Work to be completed =>
Retype exactly the lines of the material below, from the one containing "- A22: 24h应该都有，冬天不是晚上的话水可能不会太热" through the last, with both ends kept.

---+---

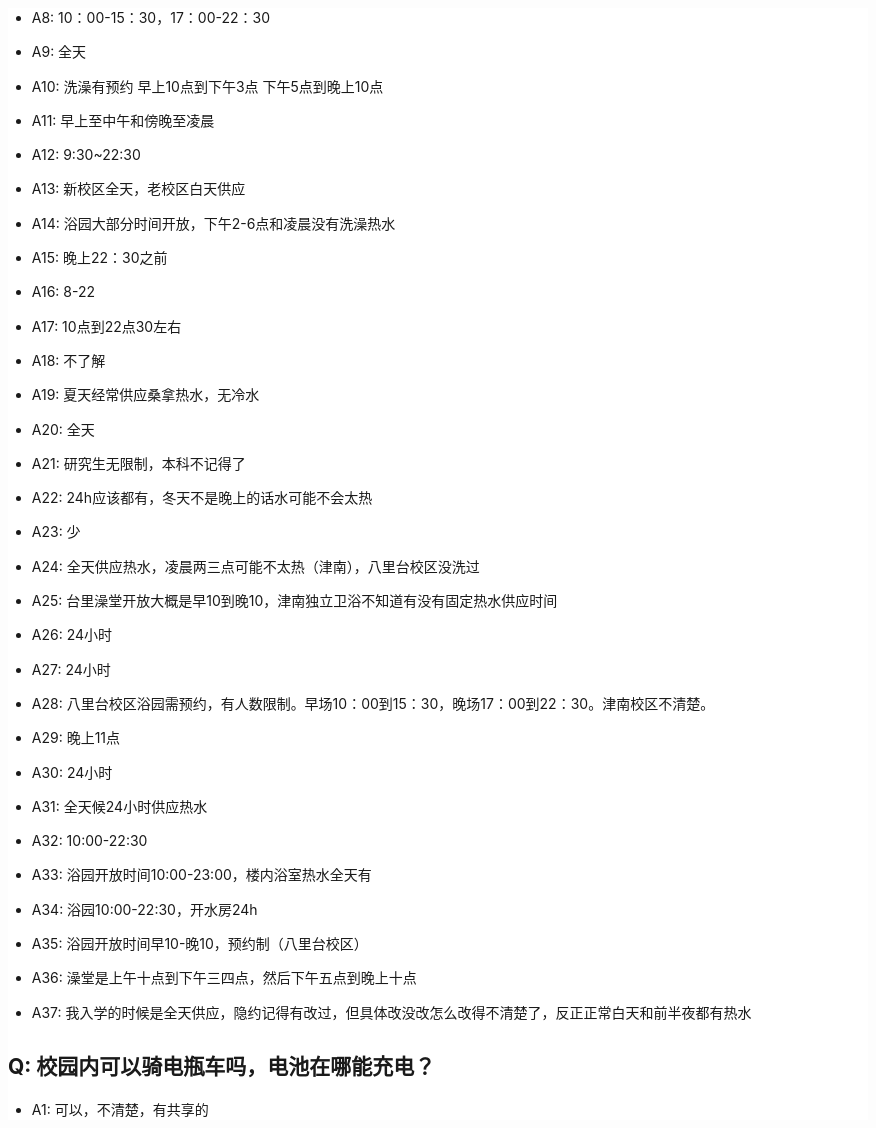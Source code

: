 - A8: 10：00-15：30，17：00-22：30

- A9: 全天

- A10: 洗澡有预约 早上10点到下午3点 下午5点到晚上10点

- A11: 早上至中午和傍晚至凌晨

- A12: 9:30\~22:30

- A13: 新校区全天，老校区白天供应

- A14: 浴园大部分时间开放，下午2-6点和凌晨没有洗澡热水

- A15: 晚上22：30之前

- A16: 8-22

- A17: 10点到22点30左右

- A18: 不了解

- A19: 夏天经常供应桑拿热水，无冷水

- A20: 全天

- A21: 研究生无限制，本科不记得了

- A22: 24h应该都有，冬天不是晚上的话水可能不会太热

- A23: 少

- A24: 全天供应热水，凌晨两三点可能不太热（津南），八里台校区没洗过

- A25: 台里澡堂开放大概是早10到晚10，津南独立卫浴不知道有没有固定热水供应时间

- A26: 24小时

- A27: 24小时

- A28: 八里台校区浴园需预约，有人数限制。早场10：00到15：30，晚场17：00到22：30。津南校区不清楚。

- A29: 晚上11点

- A30: 24小时

- A31: 全天候24小时供应热水

- A32: 10:00-22:30

- A33: 浴园开放时间10:00-23:00，楼内浴室热水全天有

- A34: 浴园10:00-22:30，开水房24h

- A35: 浴园开放时间早10-晚10，预约制（八里台校区）

- A36: 澡堂是上午十点到下午三四点，然后下午五点到晚上十点

- A37: 我入学的时候是全天供应，隐约记得有改过，但具体改没改怎么改得不清楚了，反正正常白天和前半夜都有热水

## Q: 校园内可以骑电瓶车吗，电池在哪能充电？

- A1: 可以，不清楚，有共享的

---+---

Output for this exercise =>
- A22: 24h应该都有，冬天不是晚上的话水可能不会太热

- A23: 少

- A24: 全天供应热水，凌晨两三点可能不太热（津南），八里台校区没洗过

- A25: 台里澡堂开放大概是早10到晚10，津南独立卫浴不知道有没有固定热水供应时间

- A26: 24小时

- A27: 24小时

- A28: 八里台校区浴园需预约，有人数限制。早场10：00到15：30，晚场17：00到22：30。津南校区不清楚。

- A29: 晚上11点

- A30: 24小时

- A31: 全天候24小时供应热水

- A32: 10:00-22:30

- A33: 浴园开放时间10:00-23:00，楼内浴室热水全天有

- A34: 浴园10:00-22:30，开水房24h

- A35: 浴园开放时间早10-晚10，预约制（八里台校区）

- A36: 澡堂是上午十点到下午三四点，然后下午五点到晚上十点

- A37: 我入学的时候是全天供应，隐约记得有改过，但具体改没改怎么改得不清楚了，反正正常白天和前半夜都有热水

## Q: 校园内可以骑电瓶车吗，电池在哪能充电？

- A1: 可以，不清楚，有共享的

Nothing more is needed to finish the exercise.